* **YOUR TASK**
Would you copy each line of the data below that has "period"?

☆ ☆ ☆ ☆ ☆ ☆ ☆

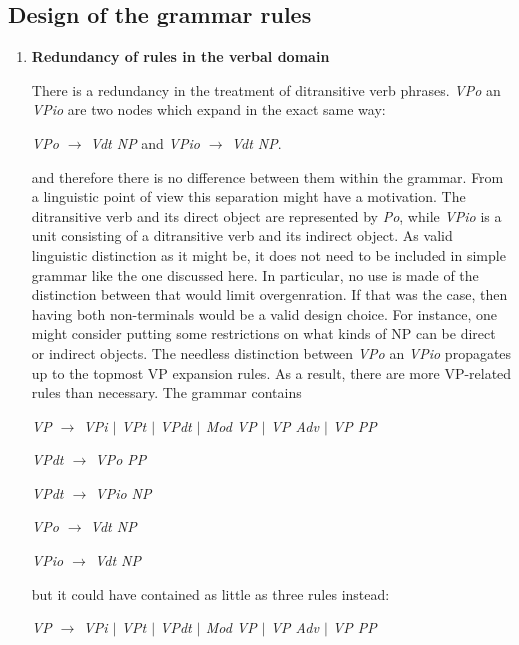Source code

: \documentclass{article}
\begin{document}
	\subsection{Design of the grammar rules}
	\begin{enumerate}
		\item
		\textbf{Redundancy of rules in the verbal domain}
		
		There is a redundancy in the treatment of ditransitive verb phrases. \emph{VPo} an \emph{VPio} are two nodes which expand in the exact same way:
		\begin{center}
			
			\emph{VPo $\rightarrow$ Vdt NP} and \emph{VPio $\rightarrow$ Vdt NP}.
			
		\end{center}
		and therefore there is no difference between them within the grammar. From a linguistic point of view this separation might have a motivation. The ditransitive verb and its direct object are represented by \emph{Po}, while \emph{VPio} is a unit consisting of a ditransitive verb and its indirect object. As valid linguistic distinction as it might be, it does not need to be included in simple grammar like the one discussed here. In particular, no use is made of the distinction between that would limit overgenration. If that was the case, then having both non-terminals would be a valid design choice. For instance, one might consider putting some restrictions on what kinds of NP can be direct or indirect objects.
		The needless distinction between \emph{VPo} an \emph{VPio} propagates up to the topmost VP expansion rules. As a result, there are more VP-related rules than necessary. The grammar contains
		\begin{center}
			
			\emph{VP $\rightarrow$ VPi $\vert$ VPt $\vert$ VPdt $\vert$ Mod VP $\vert$ VP Adv $\vert$ VP PP}
			
			\emph{VPdt $\rightarrow$ VPo PP}
			
			\emph{VPdt $\rightarrow$ VPio NP}
			
			\emph{VPo $\rightarrow$ Vdt NP}
			
			\emph{VPio $\rightarrow$ Vdt NP}
			
		\end{center}
		but it could have contained as little as three rules instead:
		
		\begin{center}
			
			\emph{VP $\rightarrow$ VPi $\vert$ VPt $\vert$ VPdt $\vert$ Mod VP $\vert$ VP Adv $\vert$ VP PP}
			

\end{center}
\end{enumerate}
\end{document}
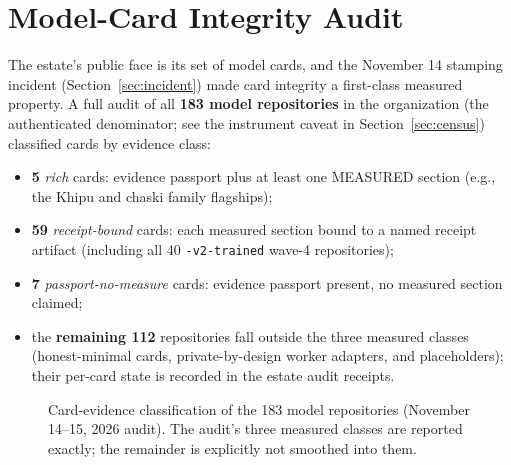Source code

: 
\section{Model-Card Integrity Audit}
\label{sec:cards}

The estate's public face is its set of model cards, and the November 14 stamping incident (Section~\ref{sec:incident}) made card integrity a first-class measured property. A full audit of all \textbf{183 model repositories} in the organization (the authenticated denominator; see the instrument caveat in Section~\ref{sec:census}) classified cards by evidence class:
\begin{itemize}
\item \textbf{5} \emph{rich} cards: evidence passport plus at least one MEASURED section (e.g., the Khipu and chaski family flagships);
\item \textbf{59} \emph{receipt-bound} cards: each measured section bound to a named receipt artifact (including all 40 \texttt{-v2-trained} wave-4 repositories);
\item \textbf{7} \emph{passport-no-measure} cards: evidence passport present, no measured section claimed;
\item the \textbf{remaining 112} repositories fall outside the three measured classes (honest-minimal cards, private-by-design worker adapters, and placeholders); their per-card state is recorded in the estate audit receipts.
\end{itemize}

\begin{figure}[htbp]
\centering
{}
\caption{Card-evidence classification of the 183 model repositories (November 14--15, 2026 audit). The audit's three measured classes are reported exactly; the remainder is explicitly not smoothed into them.}
\label{fig:cards}
\end{figure}

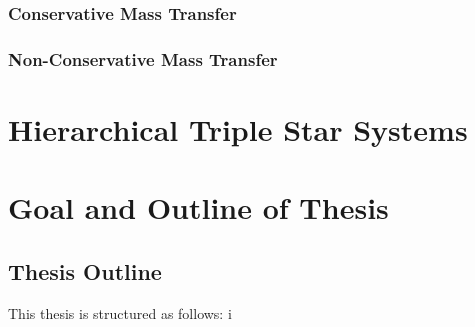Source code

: \subsubsection{Conservative Mass Transfer}

\subsubsection{Non-Conservative Mass Transfer}


\section{Hierarchical Triple Star Systems}


\section{Goal and Outline of Thesis}


\subsection{Thesis Outline}
This thesis is structured as follows: i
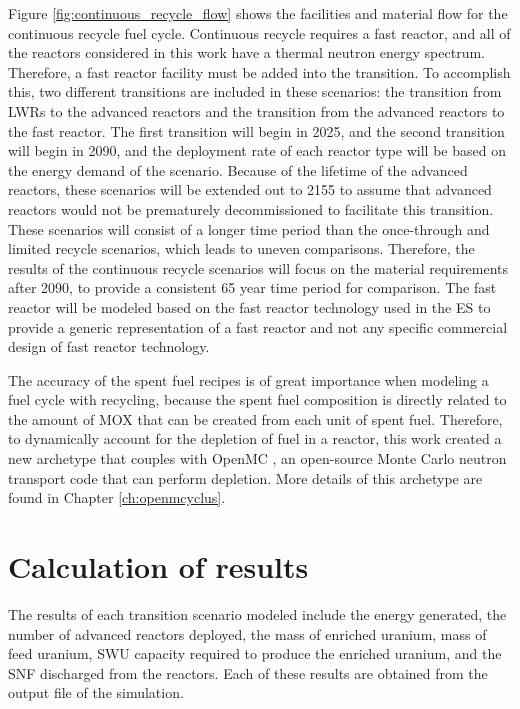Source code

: Figure \ref{fig:continuous_recycle_flow} shows the facilities and material 
flow for the continuous recycle fuel cycle. Continuous recycle 
requires a fast reactor, and all of the reactors considered in this 
work have a thermal neutron energy spectrum. Therefore, a fast reactor 
facility 
must be added into the transition. To accomplish this, two different 
transitions are included in these scenarios: the transition from 
\glspl{LWR} to the advanced reactors and the transition from the 
advanced reactors to the fast reactor. The first transition will begin 
in 2025, and the second transition will begin in 2090, and the deployment 
rate of each reactor type will be based on the energy demand of the 
scenario. Because of the lifetime of the advanced reactors, these scenarios 
will be extended out to 2155 to assume that advanced reactors would not 
be prematurely decommissioned to facilitate this transition. These 
scenarios will consist of a longer time period than the once-through 
and limited recycle scenarios, which leads to uneven comparisons. Therefore, 
the results of the continuous recycle scenarios will focus on the 
material requirements after 2090, to provide a consistent 65 year 
time period for comparison. 
The fast reactor will be modeled 
based on the fast reactor technology used in the \gls{ES} 
\cite{wigeland_nuclear_2014} to provide a generic representation of 
a fast reactor and not any specific commercial design of fast reactor 
technology. 



The accuracy of the spent fuel recipes is of great importance 
when modeling a fuel cycle with recycling, because the spent fuel 
composition is directly related to the amount of \gls{MOX} that 
can be created from each unit of spent fuel. Therefore, to 
dynamically account for the depletion of fuel in a reactor, 
this work created a new \Cyclus archetype that couples \Cyclus with 
OpenMC \cite{romano_openmc:_2015}, an open-source Monte Carlo 
neutron transport code that can perform depletion. More details 
of this archetype are found in Chapter \ref{ch:openmcyclus}.
 

\section{Calculation of results} \label{sec:results_calc}
The results of each transition scenario modeled include the energy generated, 
the number of advanced reactors deployed, the mass of enriched uranium, 
mass of feed uranium, \gls{SWU} capacity required to produce the enriched 
uranium, and the \gls{SNF} discharged from the reactors. Each of these results 
are obtained from the \Cyclus output file of the simulation. 

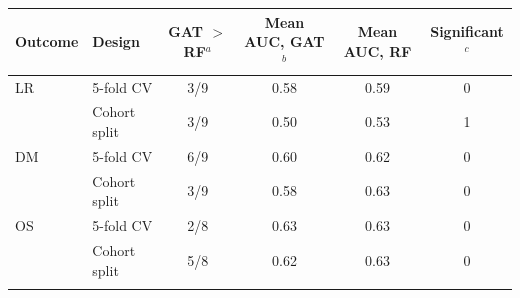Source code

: \begin{tabular}{@{}llcccc@{}}
\toprule
Outcome & Design & GAT $>$ RF$^{a}$ & Mean AUC, GAT$^{b}$ & Mean AUC, RF & Significant$^{c}$ \\
\midrule
LR & 5-fold CV & 3/9 & 0.58 & 0.59 & 0 \\
 & Cohort split & 3/9 & 0.50 & 0.53 & 1 \\
\midrule
DM & 5-fold CV & 6/9 & 0.60 & 0.62 & 0 \\
 & Cohort split & 3/9 & 0.58 & 0.63 & 0 \\
\midrule
OS & 5-fold CV & 2/8 & 0.63 & 0.63 & 0 \\
 & Cohort split & 5/8 & 0.62 & 0.63 & 0 \\
\botrule
\end{tabular}

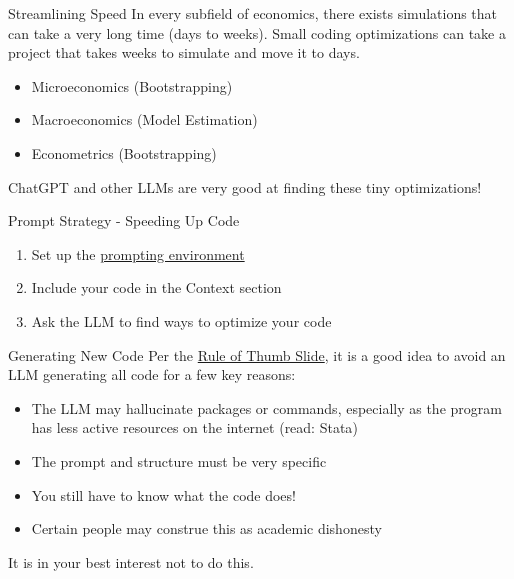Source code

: \documentclass[aspectratio=43]{beamer}
\begin{document}
\begin{frame}{Streamlining Speed}
    In every subfield of economics, there exists simulations that can take a very long time (days to weeks). Small coding optimizations can take a project that takes weeks to simulate and move it to days. 
    \begin{itemize}
        \item Microeconomics (Bootstrapping)
        \item Macroeconomics (Model Estimation)
        \item Econometrics (Bootstrapping)
    \end{itemize}
    \bigbreak 
    ChatGPT and other LLMs are very good at finding these tiny optimizations! 
\end{frame}
\begin{frame}{Prompt Strategy - Speeding Up Code}
    \begin{enumerate}
        \item Set up the \hyperlink{Prompt Structure}{prompting environment}
        \item Include your code in the \alert{Context} section
        \item Ask the LLM to find ways to optimize your code
    \end{enumerate}
\end{frame}
\begin{frame}{Generating New Code}
    Per the \hyperlink{Rule of Thumb}{Rule of Thumb Slide}, it is a good idea to avoid an LLM generating all code for a few key reasons:
    \begin{itemize}
        \item The LLM may hallucinate packages or commands, especially as the program has less active resources on the internet (read: \alert{Stata}) 
        \item The prompt and structure must be very specific
        \item You still have to know what the code does! 
        \item Certain people may construe this as academic dishonesty
    \end{itemize}
    \alert{It is in your best interest not to do this.}
\end{frame}
\end{document}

☆ ☆ ☆ ☆ ☆ ☆ ☆

* **EXERCISE OUTPUT**
scenarios will consist of a longer time period than the once-through 
time period for comparison. 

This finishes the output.